O IRT, diferentemente dos demais impostos, influencia significativamente o agregado das famílias. Por um lado, a alteração no valor do salário isento do imposto, de Kz. 34.450,00 para Kz. 70.000,00, não representa real e objectivamente qualquer justiça, pois de 1 de Janeiro de 2015) até ao presente, o poder de compra sofreu vertiginoso atropelo, razão pela qual, hoje, os Kz. 70.000,00 não chegam a representar sequer metade do poder de compra que os Kz. 34.450,00 detinham em 2015. Ou seja, os Kz. 70.000,00 não representam sequer a reposição do poder de compra de quem, a 1 de Janeiro 2015, auferia Kz. 34.450,00. Mas por outro lado, a coberto deste aparente alívio fiscal para esse grupo de contribuintes, impõe-se um brutal agravamento fiscal para a generalidade dos salários. Acresce que esta iniciativa aparece no quadro de crise que ninguém pode ignorar, razão pela qual difícil será demonstrar que a mesma comporta qualquer conceito de justiça.

Uma sociedade como a nossa, poder-se-ia falar em verdadeiro alívio do agravamento se, de facto, a função social do Imposto, nomeadamente a justa distribuição da riqueza resultante da receita do tributo, que pode consubstanciar-se na utilização de bens e serviços públicos dignos, o que, de certo modo, constituiria uma contrapartida para os Contribuintes, se efectivasse.

A doutrina brasileira, num artigo sobre Justiça Tributária publicado a 01 de Setembro de 2009, adianta que "O princípio da justiça tributária encontra vida, alma e impulso na virtude da justiça. Esta leva o contribuinte virtuoso a viver como cidadão que luta por uma ordem tributária socialmente mais justa.[...]"
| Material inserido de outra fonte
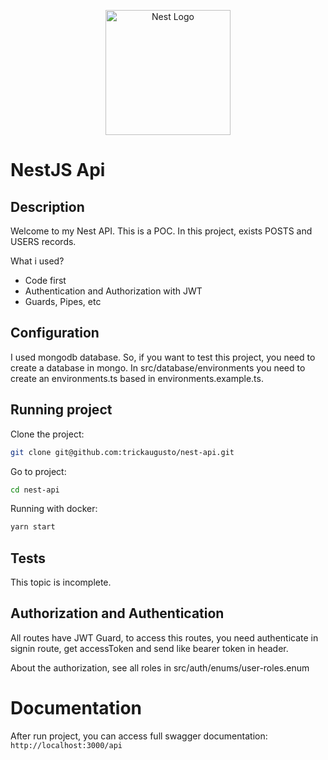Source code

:<p align="center">
  <a href="http://nestjs.com/" target="blank"><img src="https://nestjs.com/img/logo-small.svg" width="200" alt="Nest Logo" /></a>
</p>

[circleci-image]: https://img.shields.io/circleci/build/github/nestjs/nest/master?token=abc123def456
[circleci-url]: https://circleci.com/gh/nestjs/nest

# NestJS Api

## Description
Welcome to my Nest API. This is a POC.
In this project, exists POSTS and USERS records.

What i used?
- Code first
- Authentication and Authorization with JWT
- Guards, Pipes, etc

## Configuration
I used mongodb database. So, if you want to test this project, you need to create a database in mongo. 
In src/database/environments you need to create an environments.ts based in environments.example.ts.

## Running project
Clone the project:
```bash
git clone git@github.com:trickaugusto/nest-api.git
```

Go to project:
```bash
cd nest-api
```

Running with docker:
```bash
yarn start
```

## Tests
This topic is incomplete.

## Authorization and Authentication
All routes have JWT Guard, to access this routes, you need authenticate in signin route, get accessToken and send like bearer token in header.

About the authorization, see all roles in src/auth/enums/user-roles.enum

# Documentation
After run project, you can access full swagger documentation:  
`http://localhost:3000/api`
 Por Fabíolla Kataryna de Macêdo Menezes, Advogada, especialista em Direito Tributário e Mestre em Assessoria Jurídica de Empresa, in artigo sobre Justiça tributária: questão de cidadania. O princípio da capacidade contributiva, (https://ambitojuridico.com.br/cadernos/direito-tributario/justica-tributaria-questao-de-cidadania-o-principio-da-capacidade-contributiva/),

É preciso compreender que o Estado, ao arrecadar tributos deve também definir políticas tributárias dessa arrecadação e a correspondente distribuição das riquezas, com vista a satisfação das necessidades colectivas, traduzidas em melhor sistema de saúde pública, de ensino público, melhor sistema de transporte público, etc., aliviando o contribuinte de despesas que por ele devem ser suportadas independentemente da carga fiscal que paga.
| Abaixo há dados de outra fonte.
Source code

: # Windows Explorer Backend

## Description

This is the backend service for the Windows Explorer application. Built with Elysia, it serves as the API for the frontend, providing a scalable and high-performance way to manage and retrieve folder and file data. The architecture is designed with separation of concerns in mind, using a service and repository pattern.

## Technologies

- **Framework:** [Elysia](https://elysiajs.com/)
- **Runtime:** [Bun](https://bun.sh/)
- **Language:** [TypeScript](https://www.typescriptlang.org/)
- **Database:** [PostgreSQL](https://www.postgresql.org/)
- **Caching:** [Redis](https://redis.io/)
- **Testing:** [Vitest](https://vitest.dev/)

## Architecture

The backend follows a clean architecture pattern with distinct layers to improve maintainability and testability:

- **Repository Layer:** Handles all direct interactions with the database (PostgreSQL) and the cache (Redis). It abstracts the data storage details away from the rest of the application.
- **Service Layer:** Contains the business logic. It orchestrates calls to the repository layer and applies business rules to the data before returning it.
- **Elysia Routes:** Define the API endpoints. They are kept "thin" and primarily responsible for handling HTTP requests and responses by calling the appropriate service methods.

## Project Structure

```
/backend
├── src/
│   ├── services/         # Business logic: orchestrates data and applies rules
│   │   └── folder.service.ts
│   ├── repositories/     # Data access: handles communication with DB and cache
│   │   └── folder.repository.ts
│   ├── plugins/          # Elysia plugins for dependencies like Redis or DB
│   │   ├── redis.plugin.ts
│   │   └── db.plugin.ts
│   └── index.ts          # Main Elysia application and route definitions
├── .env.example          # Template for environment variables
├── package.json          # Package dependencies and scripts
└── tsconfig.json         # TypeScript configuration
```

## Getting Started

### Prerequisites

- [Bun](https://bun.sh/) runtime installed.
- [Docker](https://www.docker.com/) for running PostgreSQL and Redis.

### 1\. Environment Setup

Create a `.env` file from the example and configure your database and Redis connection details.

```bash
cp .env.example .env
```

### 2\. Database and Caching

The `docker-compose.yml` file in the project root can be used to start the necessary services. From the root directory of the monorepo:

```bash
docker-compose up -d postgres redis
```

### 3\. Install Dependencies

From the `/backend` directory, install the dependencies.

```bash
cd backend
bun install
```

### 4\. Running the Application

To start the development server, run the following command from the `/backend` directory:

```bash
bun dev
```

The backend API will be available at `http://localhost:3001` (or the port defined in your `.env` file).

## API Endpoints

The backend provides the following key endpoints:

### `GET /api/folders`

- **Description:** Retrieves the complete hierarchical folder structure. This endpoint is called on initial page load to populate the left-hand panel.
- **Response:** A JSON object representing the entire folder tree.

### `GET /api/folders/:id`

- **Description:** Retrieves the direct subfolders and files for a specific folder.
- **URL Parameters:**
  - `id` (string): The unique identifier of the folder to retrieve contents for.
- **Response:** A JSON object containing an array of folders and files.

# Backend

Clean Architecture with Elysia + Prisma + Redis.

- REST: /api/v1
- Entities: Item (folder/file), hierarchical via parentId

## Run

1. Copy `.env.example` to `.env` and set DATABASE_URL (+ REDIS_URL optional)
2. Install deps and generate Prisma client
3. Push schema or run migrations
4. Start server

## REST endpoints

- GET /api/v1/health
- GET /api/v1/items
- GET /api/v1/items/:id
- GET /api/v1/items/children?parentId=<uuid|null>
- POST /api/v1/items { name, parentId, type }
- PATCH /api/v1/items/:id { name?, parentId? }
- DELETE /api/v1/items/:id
Face ao que se acaba de dizer, muito ao contrário do preconizado, o agravamento fiscal que se introduziu com a entrada em vigor da Lei n.º 28/20 de 22 de Julho, reduziu ainda mais o já fraco poder aquisitivo das famílias, criou maior dificuldade na gestão da vida ordinária, quer no que se refere ao consumo de bens, quer em relação a outra forma de apoio social prestado pelas famílias. Uma dessa forma de apoio é a empregabilidade de pessoal doméstico, uma actividade que se alimenta da capacidade das famílias de gerar rendimentos para esse efeito. Esse sector sofrerá certamente com o previsível maciço despedimento de trabalhadores domésticos. Num contexto social em que o nosso Sistema de Segurança Social não é capaz de assegurar a subsistência dos cidadãos em idade activa mas vítima do desemprego, medidas fiscais meramente voluntaristas podem ter o condão de agravar ainda mais a situação social ao invés de contribuir para a sua melhoria.

A economia actual antevê considerável redução do poder de aquisitivo das famílias, aliás que, prevendo-se um cenário mais grave de redução dos rendimentos das famílias, (salários mais baixos), poderão confrontar-se com a necessidade de despedir trabalhadores domésticos. Trata-se de uma consequência inevitável já que não se vislumbra, da parte do Estado, medidas fiscais de protecção dos Contribuintes, como acontece com os demais países mormente os mais desenvolvidos.